* _What this task involves_
From the records below, please repeat exactly the line that has "deserts stretch across", the line that has "fairies dance under", and every line between them, and nothing else.

* _Source information_
....
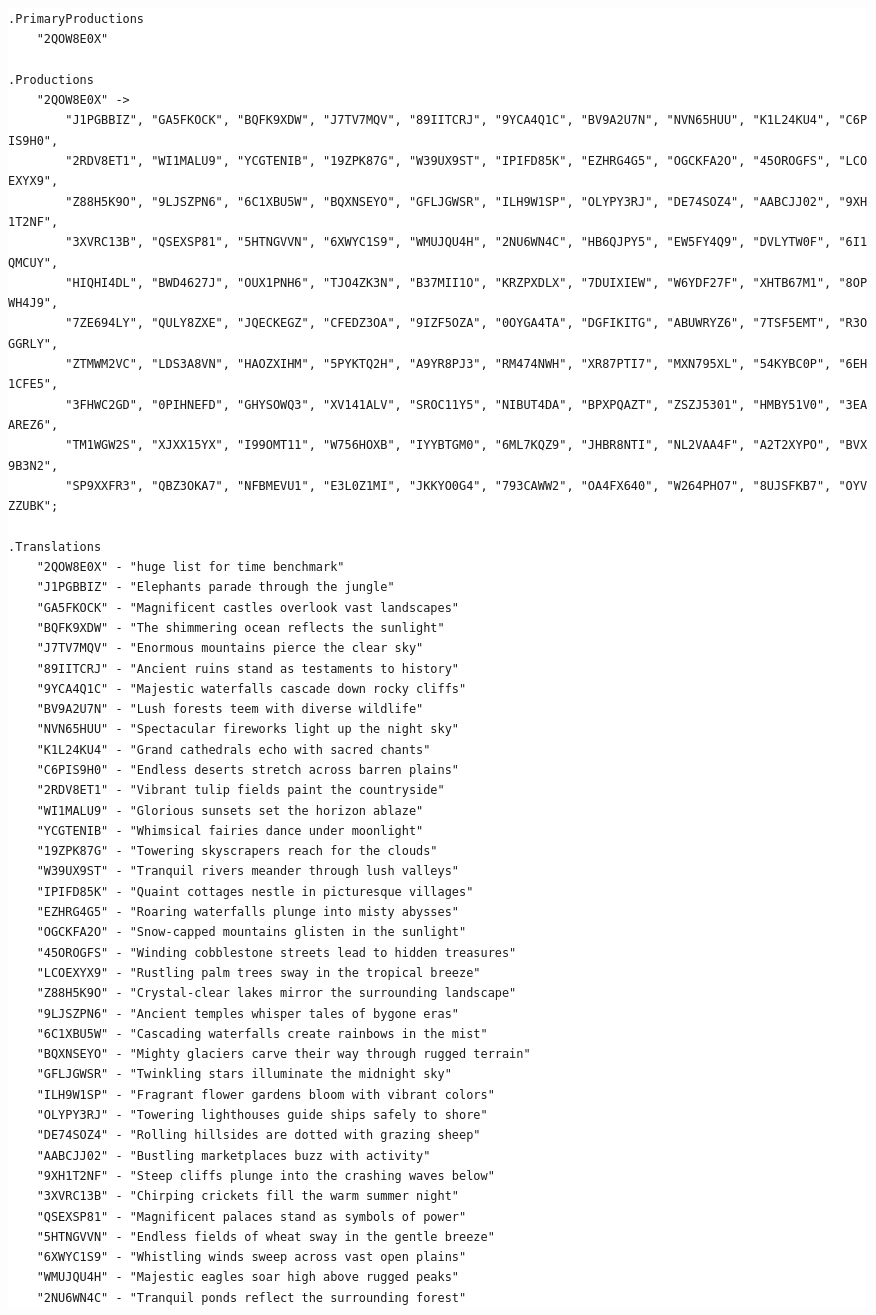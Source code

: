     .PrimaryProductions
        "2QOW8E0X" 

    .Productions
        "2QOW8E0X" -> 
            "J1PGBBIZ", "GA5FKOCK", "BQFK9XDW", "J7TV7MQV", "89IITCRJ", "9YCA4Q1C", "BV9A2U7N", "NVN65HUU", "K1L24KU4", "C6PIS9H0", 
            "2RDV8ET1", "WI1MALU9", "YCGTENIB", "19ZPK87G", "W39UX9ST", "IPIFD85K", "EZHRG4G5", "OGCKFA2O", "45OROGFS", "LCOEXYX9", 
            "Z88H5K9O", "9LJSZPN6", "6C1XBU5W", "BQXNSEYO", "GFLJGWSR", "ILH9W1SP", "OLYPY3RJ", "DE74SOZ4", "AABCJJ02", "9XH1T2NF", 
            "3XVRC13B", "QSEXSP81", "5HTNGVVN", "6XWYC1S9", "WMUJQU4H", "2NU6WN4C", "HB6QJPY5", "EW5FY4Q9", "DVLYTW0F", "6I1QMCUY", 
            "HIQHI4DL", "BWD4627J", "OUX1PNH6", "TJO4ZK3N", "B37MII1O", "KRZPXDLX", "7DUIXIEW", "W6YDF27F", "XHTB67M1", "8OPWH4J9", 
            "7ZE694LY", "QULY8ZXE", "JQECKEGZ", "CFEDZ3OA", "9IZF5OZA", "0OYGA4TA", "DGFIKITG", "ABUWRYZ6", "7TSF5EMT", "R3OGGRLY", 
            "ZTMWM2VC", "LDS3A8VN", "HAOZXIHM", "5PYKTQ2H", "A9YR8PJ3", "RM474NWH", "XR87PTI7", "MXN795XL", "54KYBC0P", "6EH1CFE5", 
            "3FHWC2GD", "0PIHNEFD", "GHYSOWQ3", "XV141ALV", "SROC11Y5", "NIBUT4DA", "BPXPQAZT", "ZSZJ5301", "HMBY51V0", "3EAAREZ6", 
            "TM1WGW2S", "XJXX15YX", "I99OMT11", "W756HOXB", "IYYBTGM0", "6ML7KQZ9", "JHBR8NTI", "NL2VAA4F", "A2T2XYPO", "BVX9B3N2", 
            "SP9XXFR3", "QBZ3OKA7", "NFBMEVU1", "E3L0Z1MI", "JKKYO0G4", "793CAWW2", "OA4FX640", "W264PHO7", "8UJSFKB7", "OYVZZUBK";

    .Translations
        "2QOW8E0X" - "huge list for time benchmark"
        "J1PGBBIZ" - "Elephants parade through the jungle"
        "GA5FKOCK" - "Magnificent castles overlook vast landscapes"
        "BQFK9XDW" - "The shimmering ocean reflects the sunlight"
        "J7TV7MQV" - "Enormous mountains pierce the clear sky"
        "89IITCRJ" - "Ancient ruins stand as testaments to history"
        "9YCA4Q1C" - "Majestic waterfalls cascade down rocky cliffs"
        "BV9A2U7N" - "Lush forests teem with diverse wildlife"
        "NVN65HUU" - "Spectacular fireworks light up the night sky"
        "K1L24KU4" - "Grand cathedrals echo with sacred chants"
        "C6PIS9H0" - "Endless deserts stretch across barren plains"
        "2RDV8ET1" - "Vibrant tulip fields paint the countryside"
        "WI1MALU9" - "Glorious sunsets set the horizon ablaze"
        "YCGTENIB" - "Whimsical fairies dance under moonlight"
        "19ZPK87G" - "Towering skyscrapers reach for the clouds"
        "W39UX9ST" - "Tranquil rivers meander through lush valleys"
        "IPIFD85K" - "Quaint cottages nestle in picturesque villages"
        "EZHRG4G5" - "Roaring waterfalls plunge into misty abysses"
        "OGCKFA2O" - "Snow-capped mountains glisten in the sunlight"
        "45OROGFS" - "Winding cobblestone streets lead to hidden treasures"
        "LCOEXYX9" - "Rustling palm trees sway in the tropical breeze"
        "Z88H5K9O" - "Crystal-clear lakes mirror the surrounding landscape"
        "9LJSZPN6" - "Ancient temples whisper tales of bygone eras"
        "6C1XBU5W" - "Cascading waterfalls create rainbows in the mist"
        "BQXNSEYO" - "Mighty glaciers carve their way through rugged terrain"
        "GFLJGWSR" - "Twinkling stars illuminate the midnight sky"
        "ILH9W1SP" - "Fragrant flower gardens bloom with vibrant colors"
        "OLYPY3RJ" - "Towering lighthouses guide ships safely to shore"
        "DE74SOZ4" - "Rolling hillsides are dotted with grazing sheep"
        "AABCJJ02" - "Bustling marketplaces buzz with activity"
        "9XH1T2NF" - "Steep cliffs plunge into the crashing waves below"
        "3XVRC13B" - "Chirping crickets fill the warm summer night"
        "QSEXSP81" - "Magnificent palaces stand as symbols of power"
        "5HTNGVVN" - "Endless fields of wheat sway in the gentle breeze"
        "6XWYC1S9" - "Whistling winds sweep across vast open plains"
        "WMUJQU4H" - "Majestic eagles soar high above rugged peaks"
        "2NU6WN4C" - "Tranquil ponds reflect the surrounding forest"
....
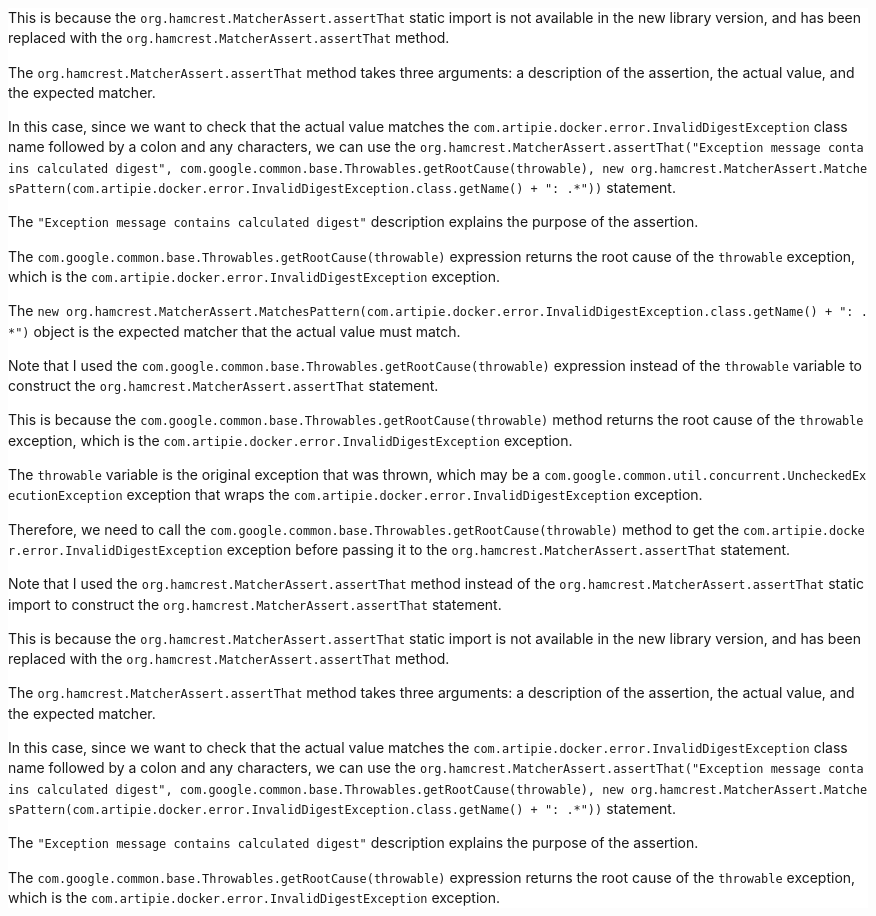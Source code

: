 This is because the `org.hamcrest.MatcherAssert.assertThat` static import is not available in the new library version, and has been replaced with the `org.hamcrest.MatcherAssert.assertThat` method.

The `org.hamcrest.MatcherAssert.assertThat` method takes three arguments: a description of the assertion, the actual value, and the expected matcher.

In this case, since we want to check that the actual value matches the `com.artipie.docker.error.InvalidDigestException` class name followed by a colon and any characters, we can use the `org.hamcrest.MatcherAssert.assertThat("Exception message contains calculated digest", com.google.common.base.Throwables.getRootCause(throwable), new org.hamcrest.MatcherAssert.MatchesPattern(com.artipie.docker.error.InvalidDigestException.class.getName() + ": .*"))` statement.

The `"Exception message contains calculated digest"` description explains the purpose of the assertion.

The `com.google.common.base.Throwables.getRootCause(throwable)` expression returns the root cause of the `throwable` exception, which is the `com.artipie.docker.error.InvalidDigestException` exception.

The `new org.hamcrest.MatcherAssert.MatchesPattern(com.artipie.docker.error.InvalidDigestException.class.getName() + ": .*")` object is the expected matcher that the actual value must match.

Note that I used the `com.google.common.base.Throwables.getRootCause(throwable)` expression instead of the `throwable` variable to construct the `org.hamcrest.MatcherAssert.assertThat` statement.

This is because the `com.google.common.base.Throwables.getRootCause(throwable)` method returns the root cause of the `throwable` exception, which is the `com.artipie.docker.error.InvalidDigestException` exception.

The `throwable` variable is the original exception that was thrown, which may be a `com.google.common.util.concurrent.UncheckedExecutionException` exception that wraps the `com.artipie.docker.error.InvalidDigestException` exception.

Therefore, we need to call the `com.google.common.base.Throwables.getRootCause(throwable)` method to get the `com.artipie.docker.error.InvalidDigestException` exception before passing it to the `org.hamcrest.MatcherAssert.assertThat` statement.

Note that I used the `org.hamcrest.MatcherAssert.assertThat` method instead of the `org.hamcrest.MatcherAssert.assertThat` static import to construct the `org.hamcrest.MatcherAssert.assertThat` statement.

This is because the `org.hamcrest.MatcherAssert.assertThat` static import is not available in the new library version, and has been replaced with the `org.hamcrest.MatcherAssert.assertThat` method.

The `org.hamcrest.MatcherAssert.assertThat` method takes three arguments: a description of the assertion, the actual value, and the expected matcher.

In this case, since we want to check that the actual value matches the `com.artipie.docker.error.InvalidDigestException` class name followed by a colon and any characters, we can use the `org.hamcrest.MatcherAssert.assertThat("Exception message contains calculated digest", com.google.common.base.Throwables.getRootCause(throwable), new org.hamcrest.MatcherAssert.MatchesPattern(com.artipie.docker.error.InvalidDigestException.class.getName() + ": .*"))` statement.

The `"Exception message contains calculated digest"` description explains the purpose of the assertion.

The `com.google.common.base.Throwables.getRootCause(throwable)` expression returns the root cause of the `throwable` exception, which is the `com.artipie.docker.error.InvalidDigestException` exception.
....
* _Result of the task_
        "C6PIS9H0" - "Endless deserts stretch across barren plains"
        "2RDV8ET1" - "Vibrant tulip fields paint the countryside"
        "WI1MALU9" - "Glorious sunsets set the horizon ablaze"
        "YCGTENIB" - "Whimsical fairies dance under moonlight"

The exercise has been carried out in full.